Surely before a retailer starts this, they have to go through a large project of getting their data complete, well organised and managed?

In an ideal world, all retailers embarking on advanced analytics would start with complete and perfect data. But few (if any!) are in that fortunate position, and attempting to complete a data collection, integration and management strategy before starting analysis hugely delays time to value. (Data collection and management is a cost; it’s only when applying analytics to data and acting on the results that you truly generate value from it.)

The most effective approach is a pragmatic one. Start to apply advanced analytics in areas where you already have decent data, and reap the rewards. Then as you work towards collecting and managing more comprehensive data, new data sources you integrate enable analytical use cases in further areas. These additional data sources can also help you enhance existing predictive models. For example, integrating new data from survey research into am existing cross-sell model could substantially increase the model’s accuracy and the additional sales revenue it generates.

So the best approach is an incremental and evolutionary one: start with the data you have, and as you improve and expand your data platform, so you extend and enhance your use of advanced analytics and glean greater and greater value.

So is it just a case of connecting this technology to your data, and suddenly your business is “predictive”?

For some areas where advanced analytical applications have been packaged and automated – for example, in enhancing multi-channel marketing with smart recommendations – it can almost be a case of “load and go”, with virtually out-of-the-box offerings giving very rapid time to value.

More generally, though, it’s a case of identifying the initial areas where you could benefit from this technology; selecting the relevant data; building and evaluating the appropriate predictive models; and using the results to take better decisions and actions through the operational systems that support your key business processes. In all these stages, you need to apply the combination of business knowledge and analytical skills; you need to either develop these capabilities in house, or select an appropriate partner who can help you succeed in these projects.

What guidelines would you give a retailer for starting in advanced analytics?

With all the publicity around “big data” and “AI” and suchlike, it’s easy to be confused by the hype into thinking it’s a case of simply hiring some smart analytical people (“data scientists”), equipping them with free open source tools, and letting them loose on your data. - That’s a recipe for disaster.

Your use of advanced analytics should always be business driven. You should absolutely have a vision of what it would mean to have your entire business enhanced by advanced analytics, but aim to start small and make initial quick wins that justify your investment and help fund greater and wider use across the organisation.

Select use cases based on business need, and factors such as availability of data that make for short projects and quick time to value. The analysis itself must be conducted in the context of the business, not by a team of geeks who take the data away to do amazing mathematical things to it; create teams that bring together business and analytical skills.
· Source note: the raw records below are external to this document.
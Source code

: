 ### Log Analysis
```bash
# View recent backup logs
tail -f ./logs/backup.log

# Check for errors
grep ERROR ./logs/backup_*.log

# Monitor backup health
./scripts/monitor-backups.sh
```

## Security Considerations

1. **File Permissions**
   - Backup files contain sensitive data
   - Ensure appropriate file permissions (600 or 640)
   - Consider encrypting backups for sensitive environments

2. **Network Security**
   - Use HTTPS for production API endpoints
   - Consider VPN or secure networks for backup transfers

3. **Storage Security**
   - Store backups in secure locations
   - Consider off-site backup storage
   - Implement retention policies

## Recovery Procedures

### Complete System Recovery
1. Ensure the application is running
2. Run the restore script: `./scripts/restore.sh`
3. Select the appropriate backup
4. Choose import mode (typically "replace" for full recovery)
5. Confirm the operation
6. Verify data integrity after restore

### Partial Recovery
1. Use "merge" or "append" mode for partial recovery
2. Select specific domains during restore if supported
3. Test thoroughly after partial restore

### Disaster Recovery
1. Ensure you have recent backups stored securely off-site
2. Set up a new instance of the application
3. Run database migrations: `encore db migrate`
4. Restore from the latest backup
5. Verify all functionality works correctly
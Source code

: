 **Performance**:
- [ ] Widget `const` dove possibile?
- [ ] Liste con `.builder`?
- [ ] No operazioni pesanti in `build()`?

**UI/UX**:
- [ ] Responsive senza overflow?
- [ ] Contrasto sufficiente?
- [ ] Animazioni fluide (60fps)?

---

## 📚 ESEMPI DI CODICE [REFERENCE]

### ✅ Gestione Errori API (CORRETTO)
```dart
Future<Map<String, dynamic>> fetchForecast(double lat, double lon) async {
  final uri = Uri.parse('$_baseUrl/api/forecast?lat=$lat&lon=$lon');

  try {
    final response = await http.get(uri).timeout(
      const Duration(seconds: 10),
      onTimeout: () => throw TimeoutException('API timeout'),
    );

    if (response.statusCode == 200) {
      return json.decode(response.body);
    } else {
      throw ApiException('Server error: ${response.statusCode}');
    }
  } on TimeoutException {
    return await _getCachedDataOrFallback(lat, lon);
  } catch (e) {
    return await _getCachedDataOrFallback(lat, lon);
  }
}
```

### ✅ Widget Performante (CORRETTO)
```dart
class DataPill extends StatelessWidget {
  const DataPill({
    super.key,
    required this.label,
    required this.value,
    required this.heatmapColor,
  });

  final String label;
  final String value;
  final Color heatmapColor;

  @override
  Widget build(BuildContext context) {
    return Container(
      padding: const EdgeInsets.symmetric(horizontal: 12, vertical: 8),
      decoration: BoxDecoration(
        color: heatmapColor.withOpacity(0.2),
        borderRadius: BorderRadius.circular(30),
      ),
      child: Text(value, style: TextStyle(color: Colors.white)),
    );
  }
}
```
And from the very first stages of the project – even before identifying the necessary data – focus strongly on how the results will be applied to drive better business outcomes; working back from that will always be the best guide to what analytical results you need to deliver, and what data will be needed to produce those successfully. For organisations new to this area, finding a good partner to help them progress through these early steps can make a huge difference to their initioal success and formulation of an effective advanced analytics strategy.